Housing Market Returning to Normal?
Fiserv Case-Shiller projects that by the end of 2013 home prices will be rising in nearly every metro area in the U.S.
Steady increases of home prices and home sales volume throughout 2012 made last year “the first positive year for both of these metrics since the housing market crash,” according to the Fiserv Case-Shiller Indexes, and are the grounds for continuous recovery through 2017.
For the 12-month period from the third quarter of 2012 to the same quarter of 2011 home prices are expected to increase a healthy 0.6% and another 3.7% between 3Q 2013 and 3Q 2014.
Third-quarter 2012 price increases in approximately 62% of the 380 U.S. metro areas monitored by the index, up from 12.5% in the same period in 2011, indicate a broad-based home price recovery is under way.
Fiserv data also show that some of the areas that suffered the most severe declines during the housing market crash saw the highest price increases.
As the recovery gains “further momentum in subsequent years” home prices are projected to grow at an annualized rate of 3.3% from the third quarter of 2012 and through the third quarter of 2017.
Since 1997, according to Fiserv’s chief economist, David Stiff, last year was the first when once again the housing market “resembled something recognizable as normal.”
Gains, however, will become more obvious once “the homebuyer tax credits in 2009 and 2010 are excluded,” Stiff said.

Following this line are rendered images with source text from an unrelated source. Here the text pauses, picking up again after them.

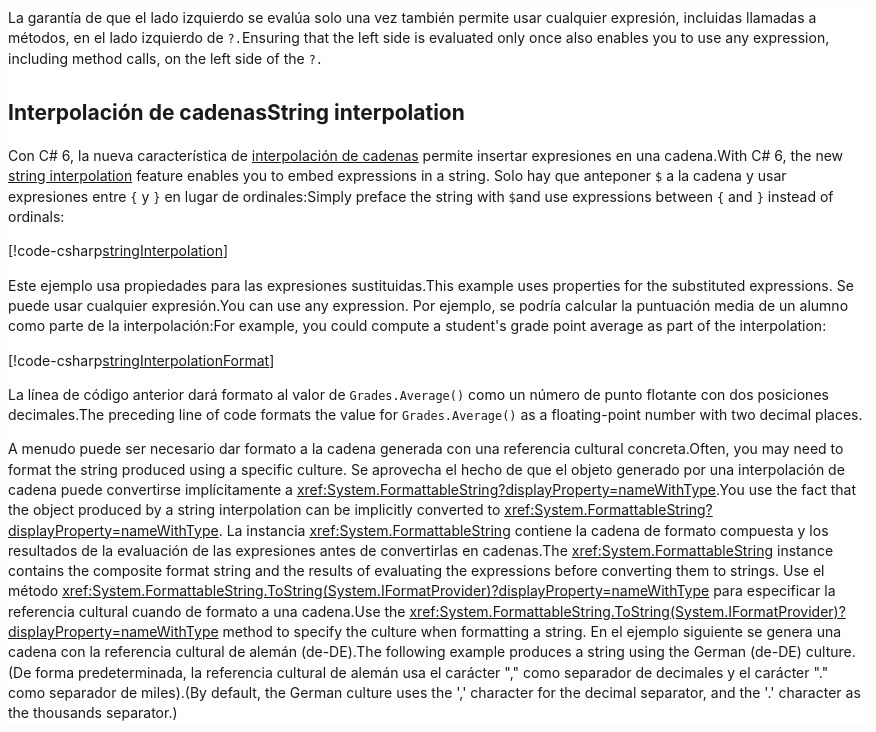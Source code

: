 <span data-ttu-id="96021-165">La garantía de que el lado izquierdo se evalúa solo una vez también permite usar cualquier expresión, incluidas llamadas a métodos, en el lado izquierdo de `?.`</span><span class="sxs-lookup"><span data-stu-id="96021-165">Ensuring that the left side is evaluated only once also enables you to use any expression, including method calls, on the left side of the `?.`</span></span>

## <a name="string-interpolation"></a><span data-ttu-id="96021-166">Interpolación de cadenas</span><span class="sxs-lookup"><span data-stu-id="96021-166">String interpolation</span></span>

<span data-ttu-id="96021-167">Con C# 6, la nueva característica de [interpolación de cadenas](../language-reference/tokens/interpolated.md) permite insertar expresiones en una cadena.</span><span class="sxs-lookup"><span data-stu-id="96021-167">With C# 6, the new [string interpolation](../language-reference/tokens/interpolated.md) feature enables you to embed expressions in a string.</span></span> <span data-ttu-id="96021-168">Solo hay que anteponer `$` a la cadena y usar expresiones entre `{` y `}` en lugar de ordinales:</span><span class="sxs-lookup"><span data-stu-id="96021-168">Simply preface the string with `$`and use expressions between `{` and `}` instead of ordinals:</span></span>

[!code-csharp[stringInterpolation](../../../samples/snippets/csharp/new-in-6/newcode.cs#FullNameExpressionMember)]

<span data-ttu-id="96021-169">Este ejemplo usa propiedades para las expresiones sustituidas.</span><span class="sxs-lookup"><span data-stu-id="96021-169">This example uses properties for the substituted expressions.</span></span> <span data-ttu-id="96021-170">Se puede usar cualquier expresión.</span><span class="sxs-lookup"><span data-stu-id="96021-170">You can use any expression.</span></span> <span data-ttu-id="96021-171">Por ejemplo, se podría calcular la puntuación media de un alumno como parte de la interpolación:</span><span class="sxs-lookup"><span data-stu-id="96021-171">For example, you could compute a student's grade point average as part of the interpolation:</span></span>

[!code-csharp[stringInterpolationFormat](../../../samples/snippets/csharp/new-in-6/newcode.cs#stringInterpolationFormat)]

<span data-ttu-id="96021-172">La línea de código anterior dará formato al valor de `Grades.Average()` como un número de punto flotante con dos posiciones decimales.</span><span class="sxs-lookup"><span data-stu-id="96021-172">The preceding line of code formats the value for `Grades.Average()` as a floating-point number with two decimal places.</span></span>

<span data-ttu-id="96021-173">A menudo puede ser necesario dar formato a la cadena generada con una referencia cultural concreta.</span><span class="sxs-lookup"><span data-stu-id="96021-173">Often, you may need to format the string produced using a specific culture.</span></span> <span data-ttu-id="96021-174">Se aprovecha el hecho de que el objeto generado por una interpolación de cadena puede convertirse implícitamente a <xref:System.FormattableString?displayProperty=nameWithType>.</span><span class="sxs-lookup"><span data-stu-id="96021-174">You use the fact that the object produced by a string interpolation can be implicitly converted to <xref:System.FormattableString?displayProperty=nameWithType>.</span></span> <span data-ttu-id="96021-175">La instancia <xref:System.FormattableString> contiene la cadena de formato compuesta y los resultados de la evaluación de las expresiones antes de convertirlas en cadenas.</span><span class="sxs-lookup"><span data-stu-id="96021-175">The <xref:System.FormattableString> instance contains the composite format string and the results of evaluating the expressions before converting them to strings.</span></span> <span data-ttu-id="96021-176">Use el método <xref:System.FormattableString.ToString(System.IFormatProvider)?displayProperty=nameWithType> para especificar la referencia cultural cuando de formato a una cadena.</span><span class="sxs-lookup"><span data-stu-id="96021-176">Use the <xref:System.FormattableString.ToString(System.IFormatProvider)?displayProperty=nameWithType> method to specify the culture when formatting a string.</span></span> <span data-ttu-id="96021-177">En el ejemplo siguiente se genera una cadena con la referencia cultural de alemán (de-DE).</span><span class="sxs-lookup"><span data-stu-id="96021-177">The following example produces a string using the German (de-DE) culture.</span></span> <span data-ttu-id="96021-178">(De forma predeterminada, la referencia cultural de alemán usa el carácter "," como separador de decimales y el carácter "." como separador de miles).</span><span class="sxs-lookup"><span data-stu-id="96021-178">(By default, the German culture uses the ',' character for the decimal separator, and the '.' character as the thousands separator.)</span></span>
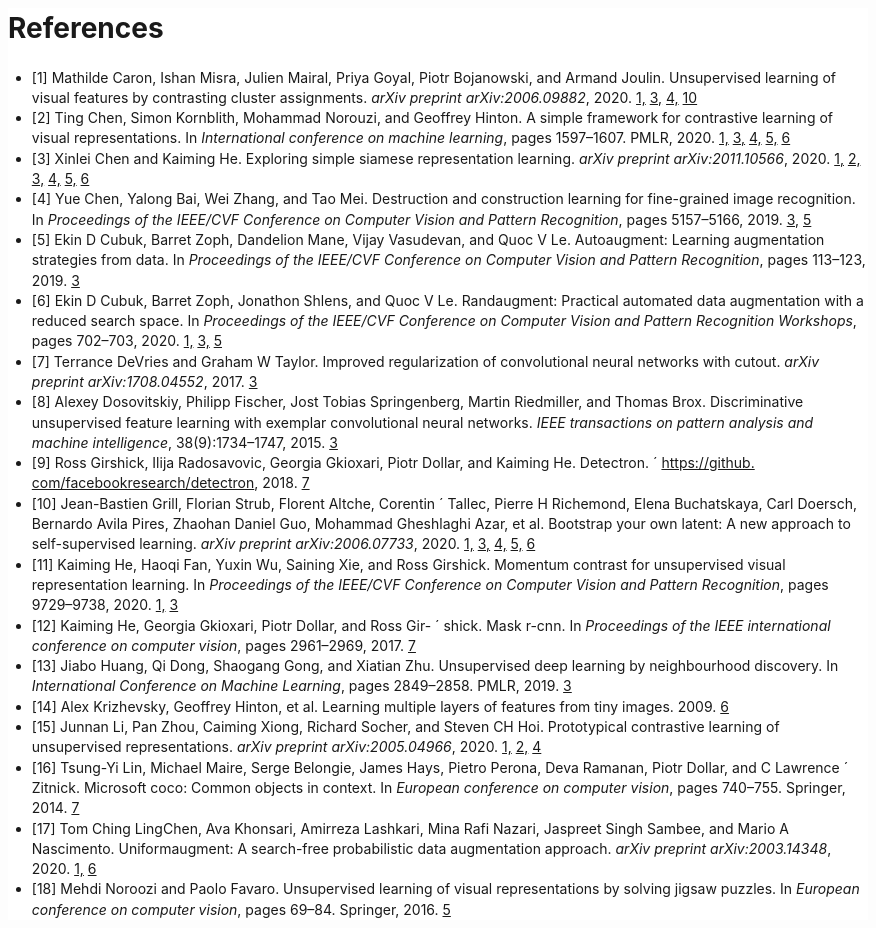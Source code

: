 # References

- <span id="page-8-9"></span>[1] Mathilde Caron, Ishan Misra, Julien Mairal, Priya Goyal, Piotr Bojanowski, and Armand Joulin. Unsupervised learning of visual features by contrasting cluster assignments. *arXiv preprint arXiv:2006.09882*, 2020. [1,](#page-0-1) [3,](#page-2-0) [4,](#page-3-4) [10](#page-9-1)
- <span id="page-8-0"></span>[2] Ting Chen, Simon Kornblith, Mohammad Norouzi, and Geoffrey Hinton. A simple framework for contrastive learning of visual representations. In *International conference on machine learning*, pages 1597–1607. PMLR, 2020. [1,](#page-0-1) [3,](#page-2-0) [4,](#page-3-4) [5,](#page-4-3) [6](#page-5-2)
- <span id="page-8-5"></span>[3] Xinlei Chen and Kaiming He. Exploring simple siamese representation learning. *arXiv preprint arXiv:2011.10566*, 2020. [1,](#page-0-1) [2,](#page-1-1) [3,](#page-2-0) [4,](#page-3-4) [5,](#page-4-3) [6](#page-5-2)
- <span id="page-8-14"></span>[4] Yue Chen, Yalong Bai, Wei Zhang, and Tao Mei. Destruction and construction learning for fine-grained image recognition. In *Proceedings of the IEEE/CVF Conference on Computer Vision and Pattern Recognition*, pages 5157–5166, 2019. [3,](#page-2-0) [5](#page-4-3)
- [5] Ekin D Cubuk, Barret Zoph, Dandelion Mane, Vijay Vasudevan, and Quoc V Le. Autoaugment: Learning augmentation strategies from data. In *Proceedings of the IEEE/CVF Conference on Computer Vision and Pattern Recognition*, pages 113–123, 2019. [3](#page-2-0)
- <span id="page-8-7"></span>[6] Ekin D Cubuk, Barret Zoph, Jonathon Shlens, and Quoc V Le. Randaugment: Practical automated data augmentation with a reduced search space. In *Proceedings of the IEEE/CVF Conference on Computer Vision and Pattern Recognition Workshops*, pages 702–703, 2020. [1,](#page-0-1) [3,](#page-2-0) [5](#page-4-3)
- <span id="page-8-15"></span>[7] Terrance DeVries and Graham W Taylor. Improved regularization of convolutional neural networks with cutout. *arXiv preprint arXiv:1708.04552*, 2017. [3](#page-2-0)
- <span id="page-8-12"></span>[8] Alexey Dosovitskiy, Philipp Fischer, Jost Tobias Springenberg, Martin Riedmiller, and Thomas Brox. Discriminative unsupervised feature learning with exemplar convolutional neural networks. *IEEE transactions on pattern analysis and machine intelligence*, 38(9):1734–1747, 2015. [3](#page-2-0)
- <span id="page-8-24"></span>[9] Ross Girshick, Ilija Radosavovic, Georgia Gkioxari, Piotr Dollar, and Kaiming He. Detectron. ´ [https://github.](https://github.com/facebookresearch/detectron) [com/facebookresearch/detectron](https://github.com/facebookresearch/detectron), 2018. [7](#page-6-4)
- <span id="page-8-6"></span>[10] Jean-Bastien Grill, Florian Strub, Florent Altche, Corentin ´ Tallec, Pierre H Richemond, Elena Buchatskaya, Carl Doersch, Bernardo Avila Pires, Zhaohan Daniel Guo, Mohammad Gheshlaghi Azar, et al. Bootstrap your own latent: A new approach to self-supervised learning. *arXiv preprint arXiv:2006.07733*, 2020. [1,](#page-0-1) [3,](#page-2-0) [4,](#page-3-4) [5,](#page-4-3) [6](#page-5-2)
- <span id="page-8-1"></span>[11] Kaiming He, Haoqi Fan, Yuxin Wu, Saining Xie, and Ross Girshick. Momentum contrast for unsupervised visual representation learning. In *Proceedings of the IEEE/CVF Conference on Computer Vision and Pattern Recognition*, pages 9729–9738, 2020. [1,](#page-0-1) [3](#page-2-0)
- <span id="page-8-25"></span>[12] Kaiming He, Georgia Gkioxari, Piotr Dollar, and Ross Gir- ´ shick. Mask r-cnn. In *Proceedings of the IEEE international conference on computer vision*, pages 2961–2969, 2017. [7](#page-6-4)
- <span id="page-8-13"></span>[13] Jiabo Huang, Qi Dong, Shaogang Gong, and Xiatian Zhu. Unsupervised deep learning by neighbourhood discovery. In *International Conference on Machine Learning*, pages 2849–2858. PMLR, 2019. [3](#page-2-0)
- <span id="page-8-22"></span>[14] Alex Krizhevsky, Geoffrey Hinton, et al. Learning multiple layers of features from tiny images. 2009. [6](#page-5-2)
- <span id="page-8-10"></span>[15] Junnan Li, Pan Zhou, Caiming Xiong, Richard Socher, and Steven CH Hoi. Prototypical contrastive learning of unsupervised representations. *arXiv preprint arXiv:2005.04966*, 2020. [1,](#page-0-1) [2,](#page-1-1) [4](#page-3-4)
- <span id="page-8-23"></span>[16] Tsung-Yi Lin, Michael Maire, Serge Belongie, James Hays, Pietro Perona, Deva Ramanan, Piotr Dollar, and C Lawrence ´ Zitnick. Microsoft coco: Common objects in context. In *European conference on computer vision*, pages 740–755. Springer, 2014. [7](#page-6-4)
- <span id="page-8-8"></span>[17] Tom Ching LingChen, Ava Khonsari, Amirreza Lashkari, Mina Rafi Nazari, Jaspreet Singh Sambee, and Mario A Nascimento. Uniformaugment: A search-free probabilistic data augmentation approach. *arXiv preprint arXiv:2003.14348*, 2020. [1,](#page-0-1) [6](#page-5-2)
- <span id="page-8-20"></span>[18] Mehdi Noroozi and Paolo Favaro. Unsupervised learning of visual representations by solving jigsaw puzzles. In *European conference on computer vision*, pages 69–84. Springer, 2016. [5](#page-4-3)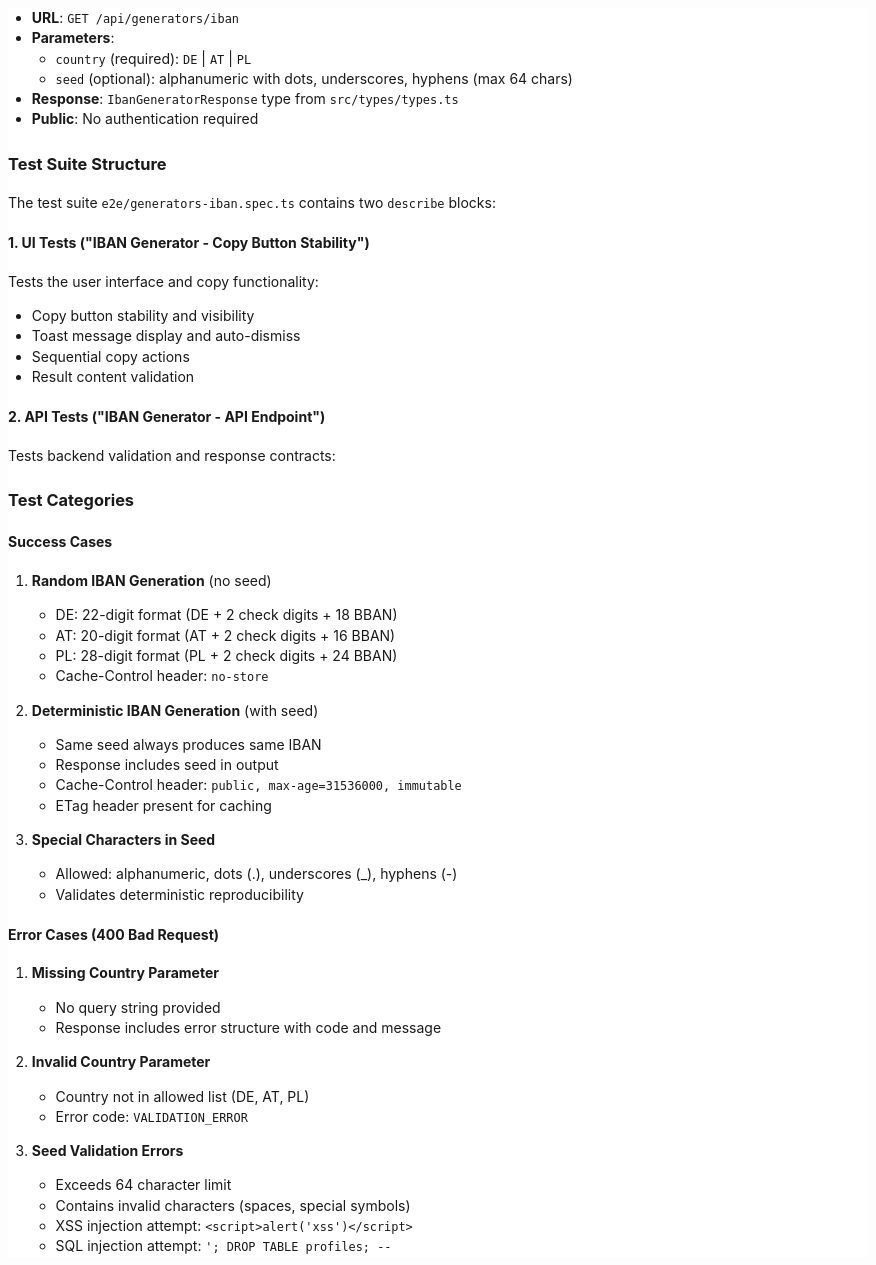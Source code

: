 - **URL**: `GET /api/generators/iban`
- **Parameters**: 
  - `country` (required): `DE` | `AT` | `PL`
  - `seed` (optional): alphanumeric with dots, underscores, hyphens (max 64 chars)
- **Response**: `IbanGeneratorResponse` type from `src/types/types.ts`
- **Public**: No authentication required

### Test Suite Structure

The test suite `e2e/generators-iban.spec.ts` contains two `describe` blocks:

#### 1. UI Tests ("IBAN Generator - Copy Button Stability")
Tests the user interface and copy functionality:
- Copy button stability and visibility
- Toast message display and auto-dismiss
- Sequential copy actions
- Result content validation

#### 2. API Tests ("IBAN Generator - API Endpoint")
Tests backend validation and response contracts:

### Test Categories

#### Success Cases

1. **Random IBAN Generation** (no seed)
   - DE: 22-digit format (DE + 2 check digits + 18 BBAN)
   - AT: 20-digit format (AT + 2 check digits + 16 BBAN)
   - PL: 28-digit format (PL + 2 check digits + 24 BBAN)
   - Cache-Control header: `no-store`

2. **Deterministic IBAN Generation** (with seed)
   - Same seed always produces same IBAN
   - Response includes seed in output
   - Cache-Control header: `public, max-age=31536000, immutable`
   - ETag header present for caching

3. **Special Characters in Seed**
   - Allowed: alphanumeric, dots (.), underscores (_), hyphens (-)
   - Validates deterministic reproducibility

#### Error Cases (400 Bad Request)

1. **Missing Country Parameter**
   - No query string provided
   - Response includes error structure with code and message

2. **Invalid Country Parameter**
   - Country not in allowed list (DE, AT, PL)
   - Error code: `VALIDATION_ERROR`

3. **Seed Validation Errors**
   - Exceeds 64 character limit
   - Contains invalid characters (spaces, special symbols)
   - XSS injection attempt: `<script>alert('xss')</script>`
   - SQL injection attempt: `'; DROP TABLE profiles; --`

If in 1997 housing prices grew 3%, he explained, from 1998 to 2006 prices appreciated at above 5% often with double-digit price increases until the market collapsed. Only by the end of 2011 “housing markets finally started to stabilize,” he says, and returned “to a historically normal pace of price appreciation” at yearend 2012 after 15 years of home price changes and sales volumes “boosted by a bubble mentality or crushed by crash psychology."
Stiff also warns that there are limitations to parallels to previous years. For example, in today’s market, millions of homes with delinquent mortgages, in the foreclosure process, or in REO inventories listed for sale or waiting to be sold. So among others large tranches of bank-owned inventory “could partially reverse” double-digit price increases in some markets until REOs are liquidated.